Leave the images aside and copy out the whole listing, exact to the word.

*** Material for the task Section Begins ***

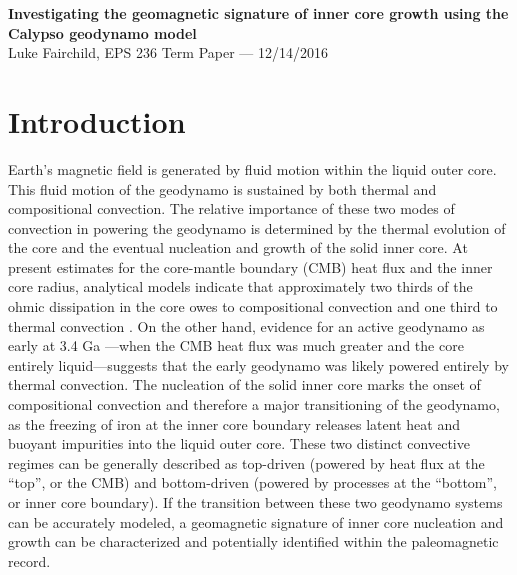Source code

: \documentclass[12pt,letterpaper]{article}
\begin{document}
\begin{flushleft}
{\large \textbf{Investigating the geomagnetic signature of inner core growth using the Calypso geodynamo model}}\\
\vspace{0.3em}
Luke Fairchild, EPS 236 Term Paper --- 12/14/2016
\end{flushleft}

\section*{Introduction}
Earth's magnetic field is generated by fluid motion within the liquid outer core. This fluid motion of the geodynamo is sustained by both thermal and compositional convection. The relative importance of these two modes of convection in powering the geodynamo is determined by the thermal evolution of the core and the eventual nucleation and growth of the solid inner core. At present estimates for the core-mantle boundary (CMB) heat flux and the inner core radius, analytical models indicate that approximately two thirds of the ohmic dissipation in the core owes to compositional convection and one third to thermal convection \citep{Buffett1996a}. On the other hand, evidence for an active geodynamo as early at 3.4 Ga \citep{Tarduno2007a}---when the CMB heat flux was much greater and the core entirely liquid---suggests that the early geodynamo was likely powered entirely by thermal convection. The nucleation of the solid inner core marks the onset of compositional convection and therefore a major transitioning of the geodynamo, as the freezing of iron at the inner core boundary releases latent heat and buoyant impurities into the liquid outer core. These two distinct convective regimes can be generally described as top-driven (powered by heat flux at the ``top'', or the CMB) and bottom-driven (powered by processes at the ``bottom'', or inner core boundary). If the transition between these two geodynamo systems can be accurately modeled, a geomagnetic signature of inner core nucleation and growth can be characterized and potentially identified within the paleomagnetic record.
\end{document}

*** Material for the task Section Ends ***

[Response area]
Source code

: \documentclass[12pt,letterpaper]{article}
\begin{document}
\begin{flushleft}
{\large \textbf{Investigating the geomagnetic signature of inner core growth using the Calypso geodynamo model}}\\
\vspace{0.3em}
Luke Fairchild, EPS 236 Term Paper --- 12/14/2016
\end{flushleft}

\section*{Introduction}
Earth's magnetic field is generated by fluid motion within the liquid outer core. This fluid motion of the geodynamo is sustained by both thermal and compositional convection. The relative importance of these two modes of convection in powering the geodynamo is determined by the thermal evolution of the core and the eventual nucleation and growth of the solid inner core. At present estimates for the core-mantle boundary (CMB) heat flux and the inner core radius, analytical models indicate that approximately two thirds of the ohmic dissipation in the core owes to compositional convection and one third to thermal convection \citep{Buffett1996a}. On the other hand, evidence for an active geodynamo as early at 3.4 Ga \citep{Tarduno2007a}---when the CMB heat flux was much greater and the core entirely liquid---suggests that the early geodynamo was likely powered entirely by thermal convection. The nucleation of the solid inner core marks the onset of compositional convection and therefore a major transitioning of the geodynamo, as the freezing of iron at the inner core boundary releases latent heat and buoyant impurities into the liquid outer core. These two distinct convective regimes can be generally described as top-driven (powered by heat flux at the ``top'', or the CMB) and bottom-driven (powered by processes at the ``bottom'', or inner core boundary). If the transition between these two geodynamo systems can be accurately modeled, a geomagnetic signature of inner core nucleation and growth can be characterized and potentially identified within the paleomagnetic record.
\end{document}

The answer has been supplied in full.